Baseband signals output from the mixers 3a and 3b are respectively converted to digital signals through gain variable amplifiers 5a and 5b, 7a and 7b, low-pass filters (hereinafter referred to as LPFs) 6a and 6b for channel selection, and analog/digital converters (hereinafter referred to as ADCs) 8a and 8b. The digital signals obtained by the conversion are processed at a baseband signal processing unit (BB) 9.
A gain control unit (gain setting unit) 10 controls gains of results obtained by the processing in respective stages of the LNA2 and the gain variable amplifiers 5a, 5b, 7a, and 7b, if necessary, based on a time slot, bit error rate data, a reception strength, and the like of a received signal.
In the receiver in the direct conversion system described above, the baseband down-conversion is performed before components other than channel signals are filtered. Thus, in view of the presence of an interference wave, a sufficient gain cannot be obtained in a stage before the mixers 3a and 3b. Accordingly, the intensities of desired waves after the down-conversion are basically weak. A DC offset influence on each of the outputs of the mixers 3a and 3b is relatively large.
It is known that DC offsets are generated by some mechanisms other than a DC level drift of each of the outputs of the mixers 3a and 3b caused by variations in elements. Principal ones of the DC offsets will be shown in FIGS. 2 to 5.

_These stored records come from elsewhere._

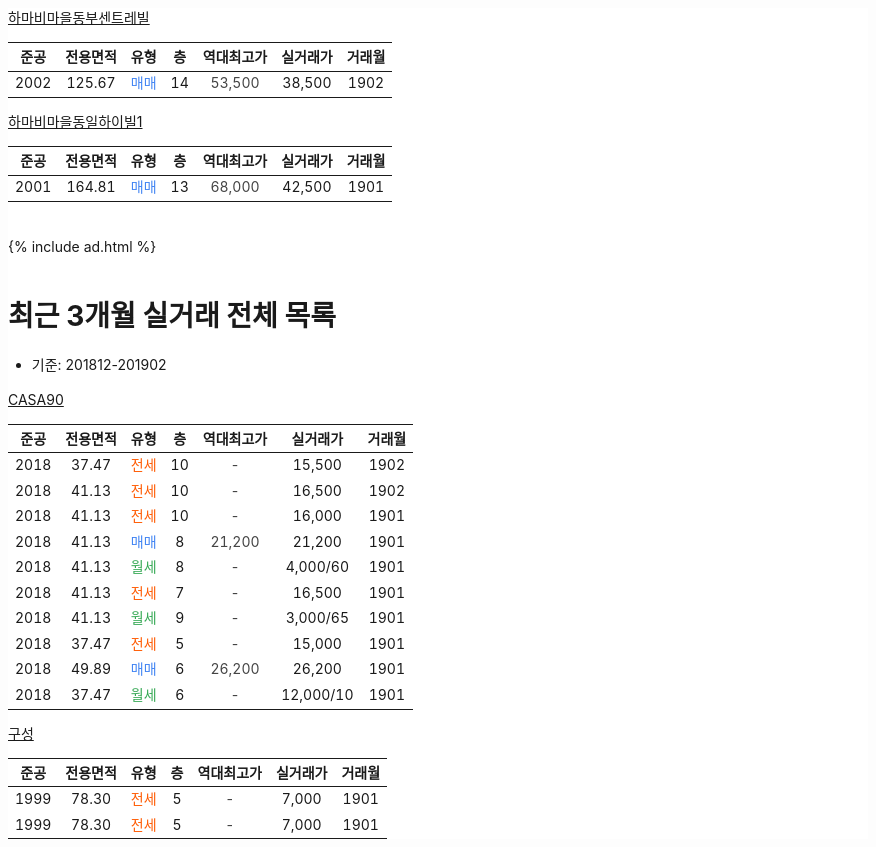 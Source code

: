 [하마비마을동부센트레빌](https://search.naver.com/search.naver?query=%EA%B2%BD%EA%B8%B0%EB%8F%84+%EC%9A%A9%EC%9D%B8%EC%8B%9C+%EA%B8%B0%ED%9D%A5%EA%B5%AC+%EC%96%B8%EB%82%A8%EB%8F%99+%ED%95%98%EB%A7%88%EB%B9%84%EB%A7%88%EC%9D%84%EB%8F%99%EB%B6%80%EC%84%BC%ED%8A%B8%EB%A0%88%EB%B9%8C)

|준공|전용면적|유형|층|역대최고가|실거래가|거래월|
|:---:|:---:|:---:|:---:|:---:|:---:|:---:|
|2002|125.67|<span style="color:#4285f3">매매</span>|14|<span style="color:#444444">53,500</span>|38,500|1902|

[하마비마을동일하이빌1](https://search.naver.com/search.naver?query=%EA%B2%BD%EA%B8%B0%EB%8F%84+%EC%9A%A9%EC%9D%B8%EC%8B%9C+%EA%B8%B0%ED%9D%A5%EA%B5%AC+%EC%96%B8%EB%82%A8%EB%8F%99+%ED%95%98%EB%A7%88%EB%B9%84%EB%A7%88%EC%9D%84%EB%8F%99%EC%9D%BC%ED%95%98%EC%9D%B4%EB%B9%8C1)

|준공|전용면적|유형|층|역대최고가|실거래가|거래월|
|:---:|:---:|:---:|:---:|:---:|:---:|:---:|
|2001|164.81|<span style="color:#4285f3">매매</span>|13|<span style="color:#444444">68,000</span>|42,500|1901|


<br>
{% include ad.html %}
<br>

# 최근 3개월 실거래 전체 목록
* 기준: 201812-201902


[CASA90](https://search.naver.com/search.naver?query=%EA%B2%BD%EA%B8%B0%EB%8F%84+%EC%9A%A9%EC%9D%B8%EC%8B%9C+%EA%B8%B0%ED%9D%A5%EA%B5%AC+%EC%96%B8%EB%82%A8%EB%8F%99+CASA90)

|준공|전용면적|유형|층|역대최고가|실거래가|거래월|
|:---:|:---:|:---:|:---:|:---:|:---:|:---:|
|2018|37.47|<span style="color:#ff5a00">전세</span>|10|<span style="color:#444444">-</span>|15,500|1902|
|2018|41.13|<span style="color:#ff5a00">전세</span>|10|<span style="color:#444444">-</span>|16,500|1902|
|2018|41.13|<span style="color:#ff5a00">전세</span>|10|<span style="color:#444444">-</span>|16,000|1901|
|2018|41.13|<span style="color:#4285f3">매매</span>|8|<span style="color:#444444">21,200</span>|21,200|1901|
|2018|41.13|<span style="color:#34a853">월세</span>|8|<span style="color:#444444">-</span>|4,000/60|1901|
|2018|41.13|<span style="color:#ff5a00">전세</span>|7|<span style="color:#444444">-</span>|16,500|1901|
|2018|41.13|<span style="color:#34a853">월세</span>|9|<span style="color:#444444">-</span>|3,000/65|1901|
|2018|37.47|<span style="color:#ff5a00">전세</span>|5|<span style="color:#444444">-</span>|15,000|1901|
|2018|49.89|<span style="color:#4285f3">매매</span>|6|<span style="color:#444444">26,200</span>|26,200|1901|
|2018|37.47|<span style="color:#34a853">월세</span>|6|<span style="color:#444444">-</span>|12,000/10|1901|

[구성](https://search.naver.com/search.naver?query=%EA%B2%BD%EA%B8%B0%EB%8F%84+%EC%9A%A9%EC%9D%B8%EC%8B%9C+%EA%B8%B0%ED%9D%A5%EA%B5%AC+%EC%96%B8%EB%82%A8%EB%8F%99+%EA%B5%AC%EC%84%B1)

|준공|전용면적|유형|층|역대최고가|실거래가|거래월|
|:---:|:---:|:---:|:---:|:---:|:---:|:---:|
|1999|78.30|<span style="color:#ff5a00">전세</span>|5|<span style="color:#444444">-</span>|7,000|1901|
|1999|78.30|<span style="color:#ff5a00">전세</span>|5|<span style="color:#444444">-</span>|7,000|1901|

FIG. 2 shows a DC offset generated by LO signal self mixing of an LO signal to be supplied through a local signal input terminal 4, which makes a detour to an RF port of a mixer 3 through a path 11 due to leakage or the like. This is a so-called static offset that does not vary with time.
FIG. 3 shows a DC offset generated by the LO signal to be supplied from the local signal input terminal 4. The LO signal passes through a path 12, and makes a detour to the RF port of the mixer 3 from the input terminal 1 of the LNA2, thereby generating the DC offset. An amount of the DC offset varies depending on gain setting of the LNA 2. Accordingly, at a time gain setting of the LNA2 immediately after reception, the amount of the DC offset varies. Further, the LO signal that has made a detour to the input terminal 1 of the LNA 2 may flow back to the antenna, and may be radiated into the space. Then, the LO signal may return to the LNA 2 and the mixer 3 through the antenna again. In this case, the DC offset is a dynamic offset that varies according to a change in an ambient environment.

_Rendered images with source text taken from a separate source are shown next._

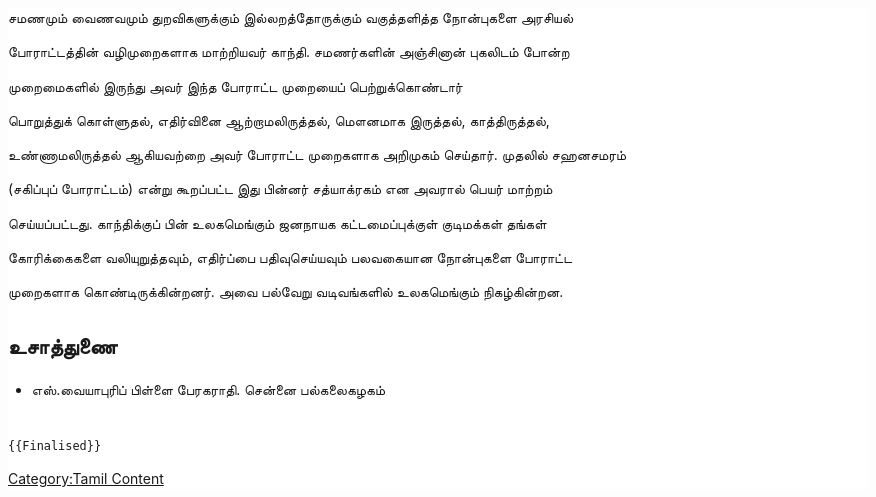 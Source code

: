 
சமணமும் வைணவமும் துறவிகளுக்கும் இல்லறத்தோருக்கும் வகுத்தளித்த நோன்புகளை அரசியல்

போராட்டத்தின் வழிமுறைகளாக மாற்றியவர் காந்தி. சமணர்களின் அஞ்சினான் புகலிடம் போன்ற

முறைமைகளில் இருந்து அவர் இந்த போராட்ட முறையைப் பெற்றுக்கொண்டார்



பொறுத்துக் கொள்ளுதல், எதிர்வினை ஆற்றாமலிருத்தல், மௌனமாக இருத்தல், காத்திருத்தல்,

உண்ணாமலிருத்தல் ஆகியவற்றை அவர் போராட்ட முறைகளாக அறிமுகம் செய்தார். முதலில் சஹனசமரம்

(சகிப்புப் போராட்டம்) என்று கூறப்பட்ட இது பின்னர் சத்யாக்ரகம் என அவரால் பெயர் மாற்றம்

செய்யப்பட்டது. காந்திக்குப் பின் உலகமெங்கும் ஜனநாயக கட்டமைப்புக்குள் குடிமக்கள் தங்கள்

கோரிக்கைகளை வலியுறுத்தவும், எதிர்ப்பை பதிவுசெய்யவும் பலவகையான நோன்புகளை போராட்ட

முறைகளாக கொண்டிருக்கின்றனர். அவை பல்வேறு வடிவங்களில் உலகமெங்கும் நிகழ்கின்றன.



## உசாத்துணை



-   எஸ்.வையாபுரிப் பிள்ளை பேரகராதி. சென்னை பல்கலைகழகம்



```{=mediawiki}

{{Finalised}}

```

[Category:Tamil Content](Category:Tamil_Content "wikilink")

FIG. 4 shows a DC offset caused by self mixing of an RF signal. The DC offset is generated by supply of a portion of the RF signal received through the antenna to the LO signal port 4 of the mixer 3 through a path 13. This DC offset noticeably occurs when there is a strong interference wave in a frequency band in the vicinity of the desired RF signal. The reception strength of the interference wave is varied by an influence such as fading. Thus, this DC offset is a dynamic offset.

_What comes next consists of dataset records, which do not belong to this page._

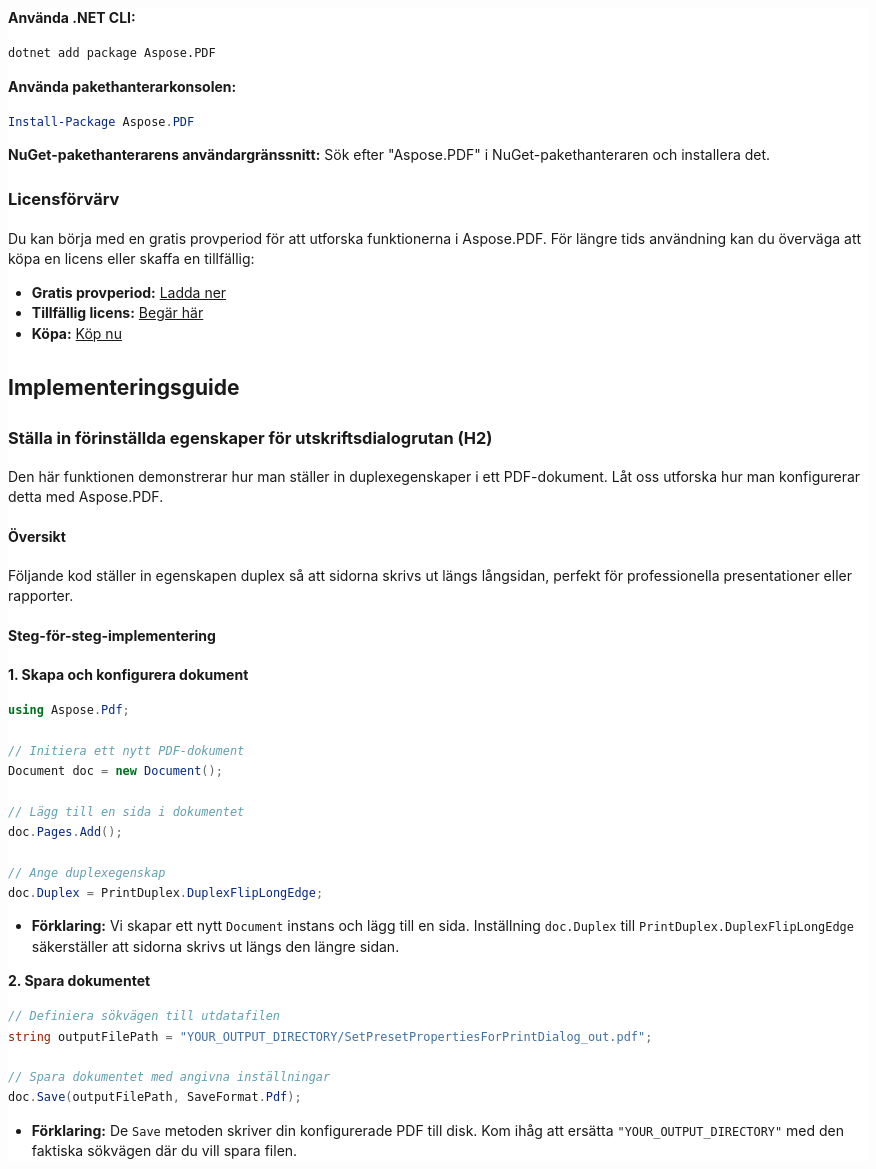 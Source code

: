 **Använda .NET CLI:**
```bash
dotnet add package Aspose.PDF
```

**Använda pakethanterarkonsolen:**
```powershell
Install-Package Aspose.PDF
```

**NuGet-pakethanterarens användargränssnitt:**
Sök efter "Aspose.PDF" i NuGet-pakethanteraren och installera det.

### Licensförvärv
Du kan börja med en gratis provperiod för att utforska funktionerna i Aspose.PDF. För längre tids användning kan du överväga att köpa en licens eller skaffa en tillfällig:
- **Gratis provperiod:** [Ladda ner](https://releases.aspose.com/pdf/net/)
- **Tillfällig licens:** [Begär här](https://purchase.aspose.com/temporary-license/)
- **Köpa:** [Köp nu](https://purchase.aspose.com/buy)

## Implementeringsguide

### Ställa in förinställda egenskaper för utskriftsdialogrutan (H2)
Den här funktionen demonstrerar hur man ställer in duplexegenskaper i ett PDF-dokument. Låt oss utforska hur man konfigurerar detta med Aspose.PDF.

#### Översikt
Följande kod ställer in egenskapen duplex så att sidorna skrivs ut längs långsidan, perfekt för professionella presentationer eller rapporter.

#### Steg-för-steg-implementering
**1. Skapa och konfigurera dokument**
```csharp
using Aspose.Pdf;

// Initiera ett nytt PDF-dokument
Document doc = new Document();

// Lägg till en sida i dokumentet
doc.Pages.Add();

// Ange duplexegenskap
doc.Duplex = PrintDuplex.DuplexFlipLongEdge;
```
- **Förklaring:** Vi skapar ett nytt `Document` instans och lägg till en sida. Inställning `doc.Duplex` till `PrintDuplex.DuplexFlipLongEdge` säkerställer att sidorna skrivs ut längs den längre sidan.

**2. Spara dokumentet**
```csharp
// Definiera sökvägen till utdatafilen
string outputFilePath = "YOUR_OUTPUT_DIRECTORY/SetPresetPropertiesForPrintDialog_out.pdf";

// Spara dokumentet med angivna inställningar
doc.Save(outputFilePath, SaveFormat.Pdf);
```
- **Förklaring:** De `Save` metoden skriver din konfigurerade PDF till disk. Kom ihåg att ersätta `"YOUR_OUTPUT_DIRECTORY"` med den faktiska sökvägen där du vill spara filen.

FIG. 5 shows a DC offset generated by a portion of the RF signal amplified by the LNA 2. The portion of the RF signal makes a detour to the LO signal input terminal 4 of the mixer 3 through a path 14. The DC offset has both a dynamic DC offset property caused by the fading or the like and a property of a stepwise DC offset variation caused by a gain change in the LNA 2. In addition to the fading and the gain change in the LNA2, a second order distortion of the mixer 3 also varies the DC offset.
When the DC offset generated by one of the mechanisms described above is supplied to each of the gain variable amplifiers 7a and 7b, an amount of the DC offset is amplified. Generally, gain variable amplifiers perform amplification of several times to several thousand times. Thus, the amount of the DC offset is also amplified several times to several thousand times. In each of the gain variable amplifiers 7a and 7b, the amplified DC offset becomes a DC voltage bias level that has not been assumed at a time of designing. Then, the gain variable amplifiers 7a and 7b are brought into an inoperable state. Signal processing cannot be thereby performed.
Accordingly, a circuit for suppressing an increase in the DC offset is necessary for a receiver in the direct conversion system. As prior arts that suppress a DC offset in the receiver in this direct conversion system, Patent Documents 1 and 2 listed below are disclosed.
FIG. 6 shows a diagram illustrating a configuration of a gain control circuit described in Patent Document 1. This circuit has a configuration in which an output of a gain control amplifier 16 is fed back to a subtractor 19 on an input side through an amplifier 17 and an integrator 18, thereby reducing a DC gain. In this circuit, by controlling a gm (transconductance) value of the integrator 18 so that the DC gain becomes constant according to gain control of the gain control amplifier 16, a DC offset variation in a gain control circuit 20 at a time of gain control can be reduced.
FIG. 7 shows a diagram illustrating a configuration of a signal processing device described in Patent Document 2. An input signal to this circuit is supplied to a high-pass filter (hereinafter referred to as an HPF) 23 from a terminal 21. An output of the HPF 23 is branched into inputs to an output terminal 22 and an LPF 25. When a DC offset voltage of the output of the HPF 23 exceeds a voltage set by a determination element 26 in advance, a switch 28 is turned ON, thereby connecting an output node of the HPF 23 to the ground to discharge electric charges. When the electric charges are discharged, an output DC level of the HPF 23 is reduced, so that the DC offset voltage is suppressed. On the contrary, when the DC offset voltage falls below the voltage set by the determination element 26 in advance, a switch 27 is turned ON, thereby connecting the output node of the HPF 23 to a power supply to charge electric charges. When the electric charges are charged, the DC level is increased, so that the DC offset voltage is suppressed.
[Patent Document 1]
JP Patent Kokai Publication No. JP-P-2001-156566A
[Patent Document 2]
International Publication No. WO2005/112282 pamphlet